= Exercise requirements =
Your copy of the listing should match it exactly, only without pictures.

= Excerpted records =
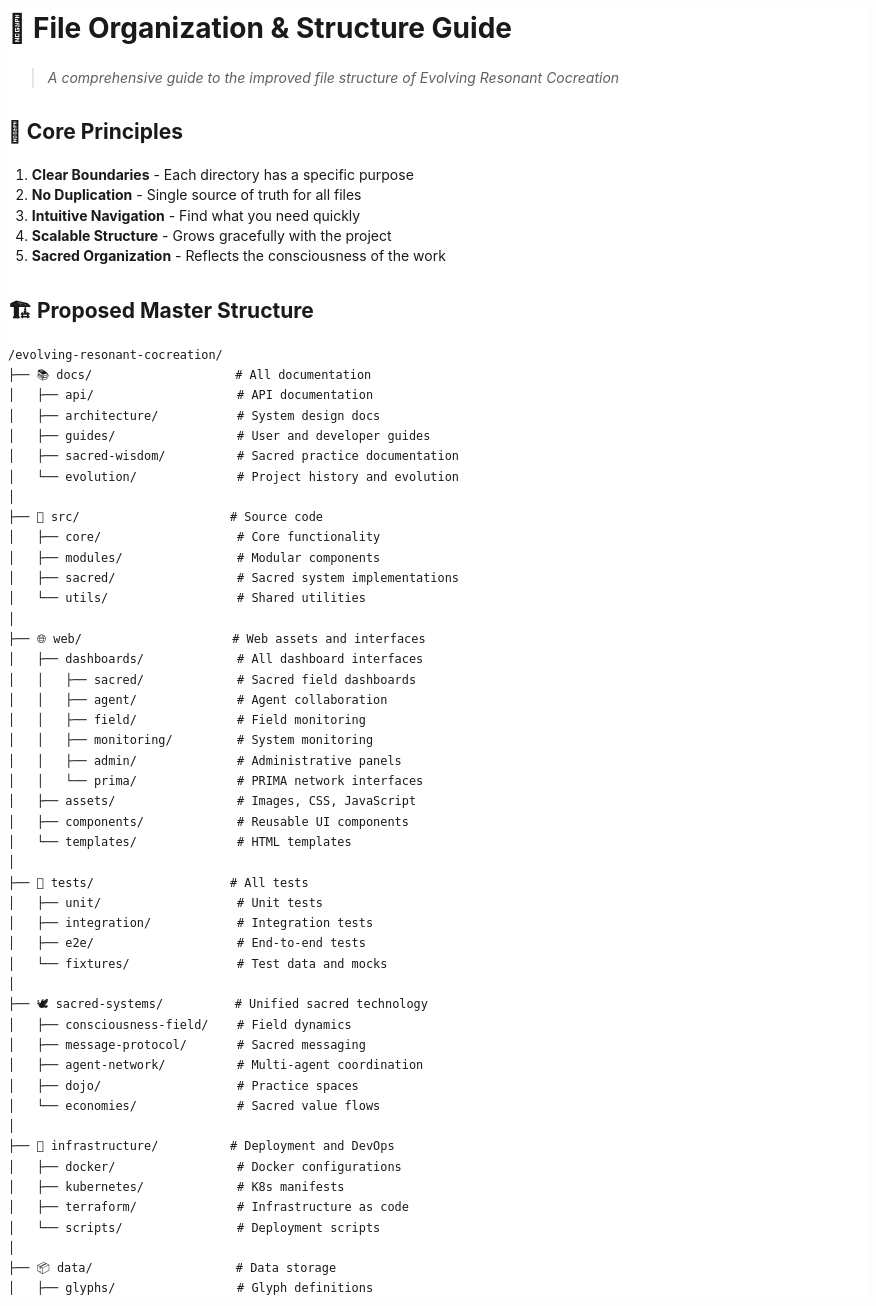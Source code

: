 # 📁 File Organization & Structure Guide

> *A comprehensive guide to the improved file structure of Evolving Resonant Cocreation*

## 🎯 Core Principles

1. **Clear Boundaries** - Each directory has a specific purpose
2. **No Duplication** - Single source of truth for all files
3. **Intuitive Navigation** - Find what you need quickly
4. **Scalable Structure** - Grows gracefully with the project
5. **Sacred Organization** - Reflects the consciousness of the work

## 🏗️ Proposed Master Structure

```
/evolving-resonant-cocreation/
├── 📚 docs/                    # All documentation
│   ├── api/                    # API documentation
│   ├── architecture/           # System design docs
│   ├── guides/                 # User and developer guides
│   ├── sacred-wisdom/          # Sacred practice documentation
│   └── evolution/              # Project history and evolution
│
├── 🎯 src/                     # Source code
│   ├── core/                   # Core functionality
│   ├── modules/                # Modular components
│   ├── sacred/                 # Sacred system implementations
│   └── utils/                  # Shared utilities
│
├── 🌐 web/                     # Web assets and interfaces
│   ├── dashboards/             # All dashboard interfaces
│   │   ├── sacred/             # Sacred field dashboards
│   │   ├── agent/              # Agent collaboration
│   │   ├── field/              # Field monitoring
│   │   ├── monitoring/         # System monitoring
│   │   ├── admin/              # Administrative panels
│   │   └── prima/              # PRIMA network interfaces
│   ├── assets/                 # Images, CSS, JavaScript
│   ├── components/             # Reusable UI components
│   └── templates/              # HTML templates
│
├── 🧪 tests/                   # All tests
│   ├── unit/                   # Unit tests
│   ├── integration/            # Integration tests
│   ├── e2e/                    # End-to-end tests
│   └── fixtures/               # Test data and mocks
│
├── 🕊️ sacred-systems/          # Unified sacred technology
│   ├── consciousness-field/    # Field dynamics
│   ├── message-protocol/       # Sacred messaging
│   ├── agent-network/          # Multi-agent coordination
│   ├── dojo/                   # Practice spaces
│   └── economies/              # Sacred value flows
│
├── 🔧 infrastructure/          # Deployment and DevOps
│   ├── docker/                 # Docker configurations
│   ├── kubernetes/             # K8s manifests
│   ├── terraform/              # Infrastructure as code
│   └── scripts/                # Deployment scripts
│
├── 📦 data/                    # Data storage
│   ├── glyphs/                 # Glyph definitions
```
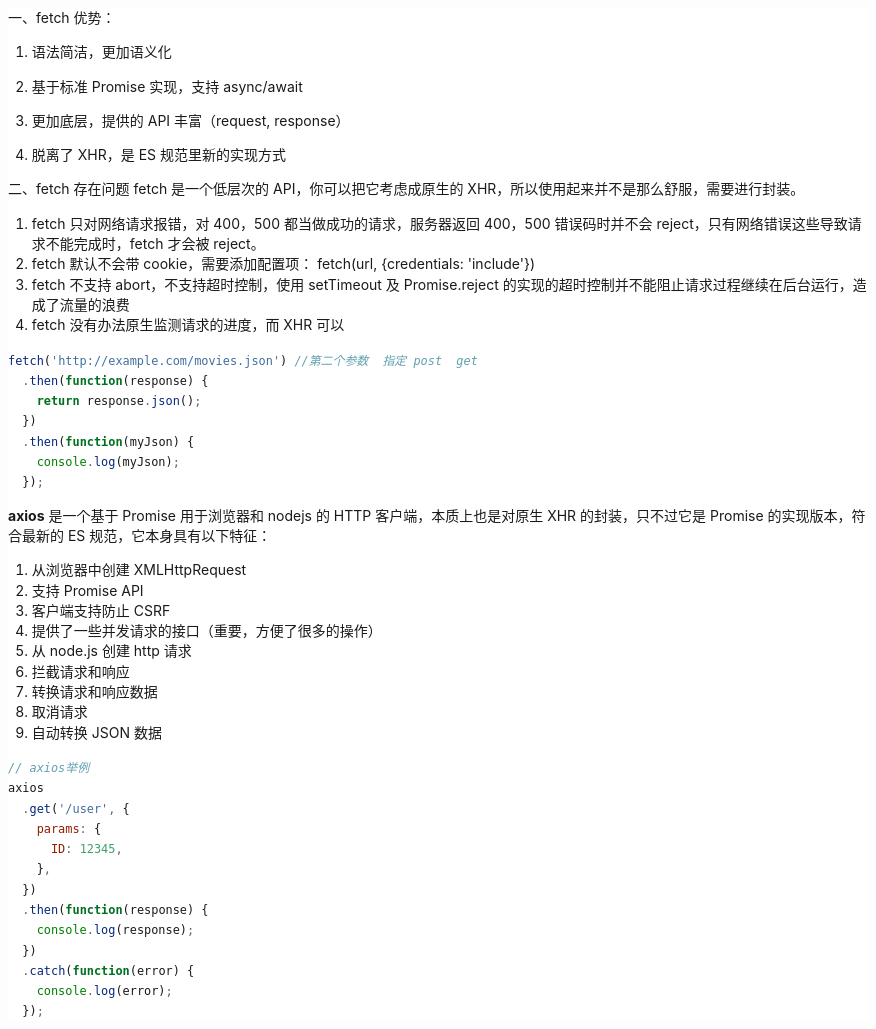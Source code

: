 一、fetch 优势：

1. 语法简洁，更加语义化

2. 基于标准 Promise 实现，支持 async/await

3. 更加底层，提供的 API 丰富（request, response）

4. 脱离了 XHR，是 ES 规范里新的实现方式

二、fetch 存在问题
fetch 是一个低层次的 API，你可以把它考虑成原生的 XHR，所以使用起来并不是那么舒服，需要进行封装。

1. fetch 只对网络请求报错，对 400，500 都当做成功的请求，服务器返回 400，500 错误码时并不会 reject，只有网络错误这些导致请求不能完成时，fetch 才会被 reject。
2. fetch 默认不会带 cookie，需要添加配置项： fetch(url, {credentials: 'include'})
3. fetch 不支持 abort，不支持超时控制，使用 setTimeout 及 Promise.reject 的实现的超时控制并不能阻止请求过程继续在后台运行，造成了流量的浪费
4. fetch 没有办法原生监测请求的进度，而 XHR 可以

```js
fetch('http://example.com/movies.json') //第二个参数  指定 post  get
  .then(function(response) {
    return response.json();
  })
  .then(function(myJson) {
    console.log(myJson);
  });
```

**axios** 是一个基于 Promise 用于浏览器和 nodejs 的 HTTP 客户端，本质上也是对原生 XHR 的封装，只不过它是 Promise 的实现版本，符合最新的 ES 规范，它本身具有以下特征：

1. 从浏览器中创建 XMLHttpRequest
2. 支持 Promise API
3. 客户端支持防止 CSRF
4. 提供了一些并发请求的接口（重要，方便了很多的操作）
5. 从 node.js 创建 http 请求
6. 拦截请求和响应
7. 转换请求和响应数据
8. 取消请求
9. 自动转换 JSON 数据

```js
// axios举例
axios
  .get('/user', {
    params: {
      ID: 12345,
    },
  })
  .then(function(response) {
    console.log(response);
  })
  .catch(function(error) {
    console.log(error);
  });
```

= Solution for this problem =
Source code

: # 📁 File Organization & Structure Guide

> *A comprehensive guide to the improved file structure of Evolving Resonant Cocreation*

## 🎯 Core Principles

1. **Clear Boundaries** - Each directory has a specific purpose
2. **No Duplication** - Single source of truth for all files
3. **Intuitive Navigation** - Find what you need quickly
4. **Scalable Structure** - Grows gracefully with the project
5. **Sacred Organization** - Reflects the consciousness of the work

## 🏗️ Proposed Master Structure

```
/evolving-resonant-cocreation/
├── 📚 docs/                    # All documentation
│   ├── api/                    # API documentation
│   ├── architecture/           # System design docs
│   ├── guides/                 # User and developer guides
│   ├── sacred-wisdom/          # Sacred practice documentation
│   └── evolution/              # Project history and evolution
│
├── 🎯 src/                     # Source code
│   ├── core/                   # Core functionality
│   ├── modules/                # Modular components
│   ├── sacred/                 # Sacred system implementations
│   └── utils/                  # Shared utilities
│
├── 🌐 web/                     # Web assets and interfaces
│   ├── dashboards/             # All dashboard interfaces
│   │   ├── sacred/             # Sacred field dashboards
│   │   ├── agent/              # Agent collaboration
│   │   ├── field/              # Field monitoring
│   │   ├── monitoring/         # System monitoring
│   │   ├── admin/              # Administrative panels
│   │   └── prima/              # PRIMA network interfaces
│   ├── assets/                 # Images, CSS, JavaScript
│   ├── components/             # Reusable UI components
│   └── templates/              # HTML templates
│
├── 🧪 tests/                   # All tests
│   ├── unit/                   # Unit tests
│   ├── integration/            # Integration tests
│   ├── e2e/                    # End-to-end tests
│   └── fixtures/               # Test data and mocks
│
├── 🕊️ sacred-systems/          # Unified sacred technology
│   ├── consciousness-field/    # Field dynamics
│   ├── message-protocol/       # Sacred messaging
│   ├── agent-network/          # Multi-agent coordination
│   ├── dojo/                   # Practice spaces
│   └── economies/              # Sacred value flows
│
├── 🔧 infrastructure/          # Deployment and DevOps
│   ├── docker/                 # Docker configurations
│   ├── kubernetes/             # K8s manifests
│   ├── terraform/              # Infrastructure as code
│   └── scripts/                # Deployment scripts
│
├── 📦 data/                    # Data storage
│   ├── glyphs/                 # Glyph definitions
```
Source code

: 一、fetch 优势：

1. 语法简洁，更加语义化

2. 基于标准 Promise 实现，支持 async/await

3. 更加底层，提供的 API 丰富（request, response）

4. 脱离了 XHR，是 ES 规范里新的实现方式

二、fetch 存在问题
fetch 是一个低层次的 API，你可以把它考虑成原生的 XHR，所以使用起来并不是那么舒服，需要进行封装。

1. fetch 只对网络请求报错，对 400，500 都当做成功的请求，服务器返回 400，500 错误码时并不会 reject，只有网络错误这些导致请求不能完成时，fetch 才会被 reject。
2. fetch 默认不会带 cookie，需要添加配置项： fetch(url, {credentials: 'include'})
3. fetch 不支持 abort，不支持超时控制，使用 setTimeout 及 Promise.reject 的实现的超时控制并不能阻止请求过程继续在后台运行，造成了流量的浪费
4. fetch 没有办法原生监测请求的进度，而 XHR 可以

```js
fetch('http://example.com/movies.json') //第二个参数  指定 post  get
  .then(function(response) {
    return response.json();
  })
  .then(function(myJson) {
    console.log(myJson);
  });
```

**axios** 是一个基于 Promise 用于浏览器和 nodejs 的 HTTP 客户端，本质上也是对原生 XHR 的封装，只不过它是 Promise 的实现版本，符合最新的 ES 规范，它本身具有以下特征：

1. 从浏览器中创建 XMLHttpRequest
2. 支持 Promise API
3. 客户端支持防止 CSRF
4. 提供了一些并发请求的接口（重要，方便了很多的操作）
5. 从 node.js 创建 http 请求
6. 拦截请求和响应
7. 转换请求和响应数据
8. 取消请求
9. 自动转换 JSON 数据

```js
// axios举例
axios
  .get('/user', {
    params: {
      ID: 12345,
    },
  })
  .then(function(response) {
    console.log(response);
  })
  .catch(function(error) {
    console.log(error);
  });
```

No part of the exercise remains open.